Possible Significance of Renal Prostaglandins in Essential Hypertension

Abstract

In vivo and in vitro studies have shown that renal formation of prostaglandins (PG), possibly in the vasculature of the cortex represents an essential step in the mechanisms regulating the secretion of renin. PG's formed in the cortex seem to participate also in the control of renal vascular resistance and glomerular filtration rate. Total renal PG production, especially that of PGE₂ is reduced by high NaCl intake leading to a relative preponderance of PGF_2α at reduced PG formation. These findings make renal PG's good candidates for participation in the renal regulation of sodium chloride balance and in the control of blood pressure. Due to the close connection with the renin angiotensin system, alterations in renal PG formation might be involved in the etiology of high and low renin states.

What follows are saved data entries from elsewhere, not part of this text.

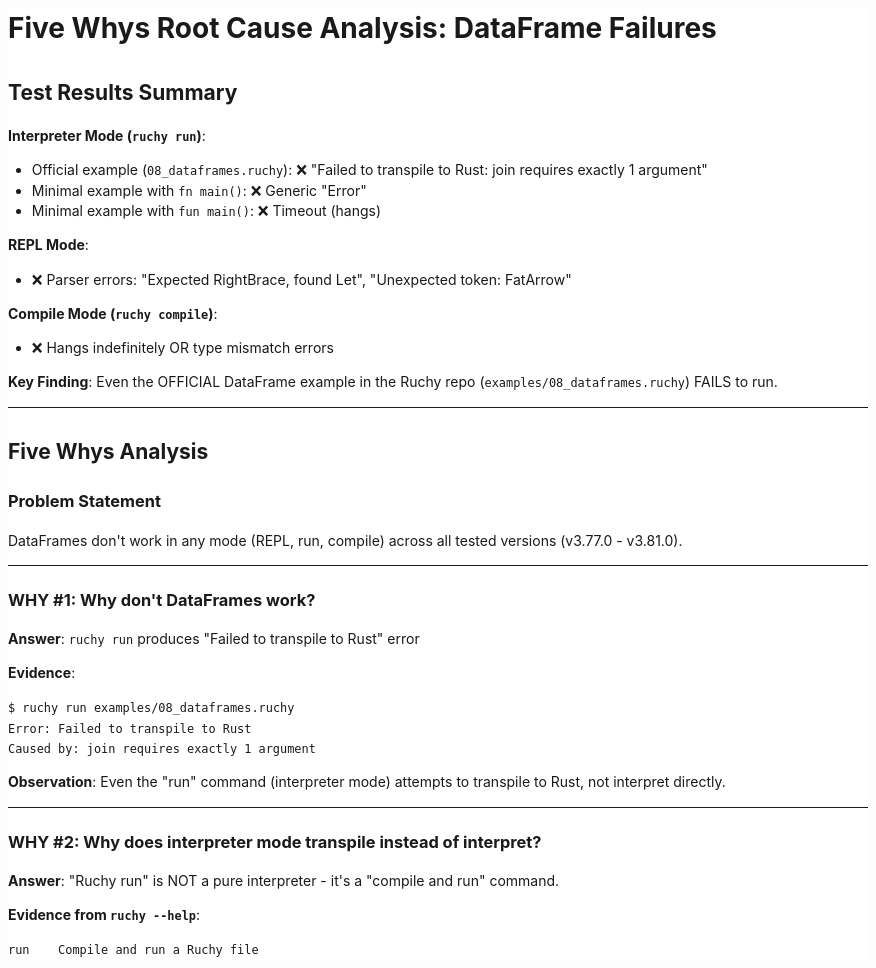 # Five Whys Root Cause Analysis: DataFrame Failures

## Test Results Summary

**Interpreter Mode (`ruchy run`)**:
- Official example (`08_dataframes.ruchy`): ❌ "Failed to transpile to Rust: join requires exactly 1 argument"
- Minimal example with `fn main()`: ❌ Generic "Error"
- Minimal example with `fun main()`: ❌ Timeout (hangs)

**REPL Mode**:
- ❌ Parser errors: "Expected RightBrace, found Let", "Unexpected token: FatArrow"

**Compile Mode (`ruchy compile`)**:
- ❌ Hangs indefinitely OR type mismatch errors

**Key Finding**: Even the OFFICIAL DataFrame example in the Ruchy repo (`examples/08_dataframes.ruchy`) FAILS to run.

---

## Five Whys Analysis

### Problem Statement
DataFrames don't work in any mode (REPL, run, compile) across all tested versions (v3.77.0 - v3.81.0).

---

### WHY #1: Why don't DataFrames work?

**Answer**: `ruchy run` produces "Failed to transpile to Rust" error

**Evidence**:
```bash
$ ruchy run examples/08_dataframes.ruchy
Error: Failed to transpile to Rust
Caused by: join requires exactly 1 argument
```

**Observation**: Even the "run" command (interpreter mode) attempts to transpile to Rust, not interpret directly.

---

### WHY #2: Why does interpreter mode transpile instead of interpret?

**Answer**: "Ruchy run" is NOT a pure interpreter - it's a "compile and run" command.

**Evidence from `ruchy --help`**:
```
run    Compile and run a Ruchy file
```
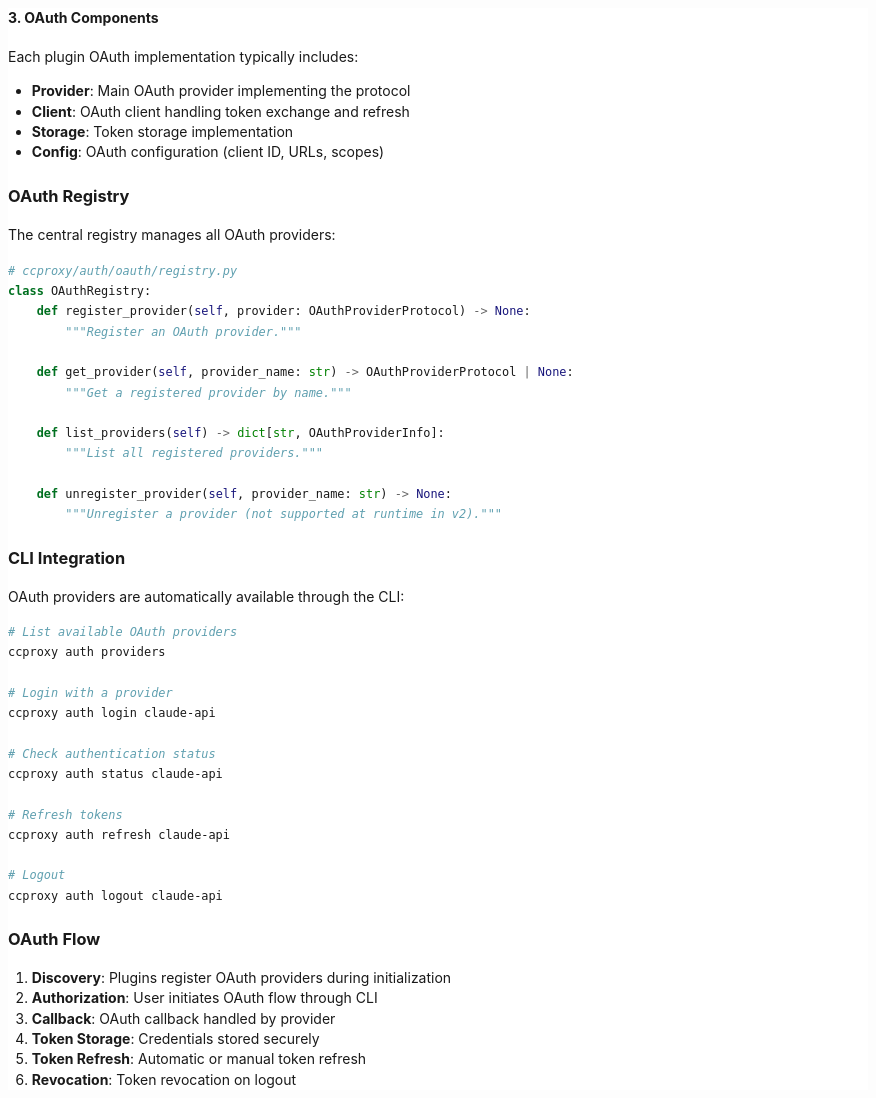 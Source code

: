 #### 3. OAuth Components

Each plugin OAuth implementation typically includes:

- **Provider**: Main OAuth provider implementing the protocol
- **Client**: OAuth client handling token exchange and refresh
- **Storage**: Token storage implementation
- **Config**: OAuth configuration (client ID, URLs, scopes)

### OAuth Registry

The central registry manages all OAuth providers:

```python
# ccproxy/auth/oauth/registry.py
class OAuthRegistry:
    def register_provider(self, provider: OAuthProviderProtocol) -> None:
        """Register an OAuth provider."""

    def get_provider(self, provider_name: str) -> OAuthProviderProtocol | None:
        """Get a registered provider by name."""

    def list_providers(self) -> dict[str, OAuthProviderInfo]:
        """List all registered providers."""

    def unregister_provider(self, provider_name: str) -> None:
        """Unregister a provider (not supported at runtime in v2)."""
```

### CLI Integration

OAuth providers are automatically available through the CLI:

```bash
# List available OAuth providers
ccproxy auth providers

# Login with a provider
ccproxy auth login claude-api

# Check authentication status
ccproxy auth status claude-api

# Refresh tokens
ccproxy auth refresh claude-api

# Logout
ccproxy auth logout claude-api
```

### OAuth Flow

1. **Discovery**: Plugins register OAuth providers during initialization
2. **Authorization**: User initiates OAuth flow through CLI
3. **Callback**: OAuth callback handled by provider
4. **Token Storage**: Credentials stored securely
5. **Token Refresh**: Automatic or manual token refresh
6. **Revocation**: Token revocation on logout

Thus, an impairment in the renal production of vasodilating and renin-stimulating PG's as reflected by a reduced urinary PGE₂ excretion initially after furosemide could be the common denominator for both the reduced renin secretion and the increased vascular resistance which have been reported to be associated in essential hypertension. Together with the observation of a positive correlation between PGF_2α formation (which enhances vasoconstriction following nerve stimulation) and blood pressure in human neonates, the findings suggest that abnormalities in the production of PG's whether due to genetic or as a result of environmental (NaCl) factors, could be involved in the development and in the natural history of essential hypertension.